The mol number of the alkali hydroxide in an aqueous alkali hydroxide solution is _A, when the mol number of _H 2 _{O 2} in aqueous H 2 _{O 2} and B, and mol ratio A / B to be 10 or more . If A / B is less than 10, the cost becomes extremely high, and the effect of removing the Sn plating layer is not sufficient. Further, B ≧ C × 2 + D × 6, where C is the number of moles of Sn in the Sn layer of the Cu-based material subjected to Sn plating and D is the number of moles of Sn in the CuSn layer. The reason why the number of moles B of H ₂ O ₂ satisfying B ≧ C × 2 + D × 6 is considered to be related to the intermetallic compound of CuSn. In the case of B <C × 2 + D × 6, the CuSn layer is Does not dissolve sufficiently. Further, the ratio A / (C + D) of the number of moles of alkali hydroxide A to the number of moles (C + D) of Sn in the Sn layer and Sn in the CuSn layer is preferably 50 or more, more preferably 100 or more. Preferably there is.

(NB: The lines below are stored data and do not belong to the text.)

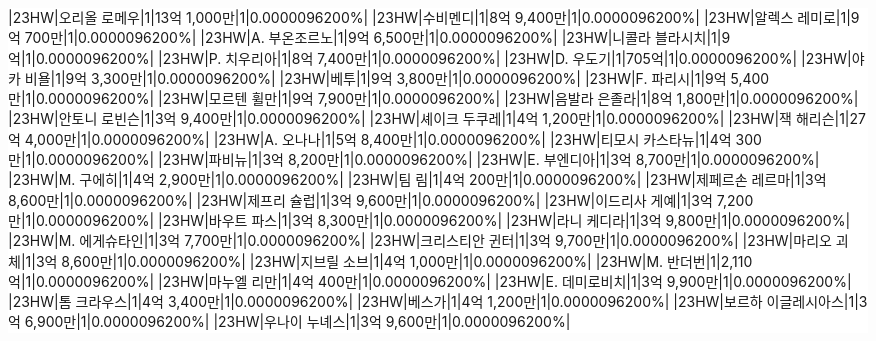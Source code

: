 |23HW|오리올 로메우|1|13억 1,000만|1|0.0000096200%|
|23HW|수비멘디|1|8억 9,400만|1|0.0000096200%|
|23HW|알렉스 레미로|1|9억 700만|1|0.0000096200%|
|23HW|A. 부온조르노|1|9억 6,500만|1|0.0000096200%|
|23HW|니콜라 블라시치|1|9억|1|0.0000096200%|
|23HW|P. 치우리아|1|8억 7,400만|1|0.0000096200%|
|23HW|D. 우도기|1|705억|1|0.0000096200%|
|23HW|야카 비욜|1|9억 3,300만|1|0.0000096200%|
|23HW|베투|1|9억 3,800만|1|0.0000096200%|
|23HW|F. 파리시|1|9억 5,400만|1|0.0000096200%|
|23HW|모르텐 휠만|1|9억 7,900만|1|0.0000096200%|
|23HW|음발라 은졸라|1|8억 1,800만|1|0.0000096200%|
|23HW|안토니 로빈슨|1|3억 9,400만|1|0.0000096200%|
|23HW|셰이크 두쿠레|1|4억 1,200만|1|0.0000096200%|
|23HW|잭 해리슨|1|27억 4,000만|1|0.0000096200%|
|23HW|A. 오나나|1|5억 8,400만|1|0.0000096200%|
|23HW|티모시 카스타뉴|1|4억 300만|1|0.0000096200%|
|23HW|파비뉴|1|3억 8,200만|1|0.0000096200%|
|23HW|E. 부엔디아|1|3억 8,700만|1|0.0000096200%|
|23HW|M. 구에히|1|4억 2,900만|1|0.0000096200%|
|23HW|팀 림|1|4억 200만|1|0.0000096200%|
|23HW|제페르손 레르마|1|3억 8,600만|1|0.0000096200%|
|23HW|제프리 슐럽|1|3억 9,600만|1|0.0000096200%|
|23HW|이드리사 게예|1|3억 7,200만|1|0.0000096200%|
|23HW|바우트 파스|1|3억 8,300만|1|0.0000096200%|
|23HW|라니 케디라|1|3억 9,800만|1|0.0000096200%|
|23HW|M. 에게슈타인|1|3억 7,700만|1|0.0000096200%|
|23HW|크리스티안 귄터|1|3억 9,700만|1|0.0000096200%|
|23HW|마리오 괴체|1|3억 8,600만|1|0.0000096200%|
|23HW|지브릴 소브|1|4억 1,000만|1|0.0000096200%|
|23HW|M. 반더번|1|2,110억|1|0.0000096200%|
|23HW|마누엘 리만|1|4억 400만|1|0.0000096200%|
|23HW|E. 데미로비치|1|3억 9,900만|1|0.0000096200%|
|23HW|톰 크라우스|1|4억 3,400만|1|0.0000096200%|
|23HW|베스가|1|4억 1,200만|1|0.0000096200%|
|23HW|보르하 이글레시아스|1|3억 6,900만|1|0.0000096200%|
|23HW|우나이 누녜스|1|3억 9,600만|1|0.0000096200%|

The temperature of the aqueous alkali hydroxide solution is set to 60 to 105 ° C., preferably 70 to 100 ° C. when the Cu-based material is immersed. When the temperature is lower than 60 ° C., the effect of removing the Sn plating layer is low (the peeling speed is slow). When the temperature exceeds 105 ° C., bumping may occur when H ₂ O ₂ is charged. preferable.

Alkaline content in the aqueous alkali solution absorbs carbon dioxide in the atmosphere and is partially replaced by alkali carbonate such as Na ₂ CO _3. However, it has been found that the exfoliation reaction is lowered when the amount of alkali carbonate is increased. Therefore, the concentration of alkali carbonate is 20% by mass or less, and preferably 15% by mass or less. What is necessary is just to add alkali hydroxide aqueous solution so that an alkali carbonate may not exceed this density | concentration.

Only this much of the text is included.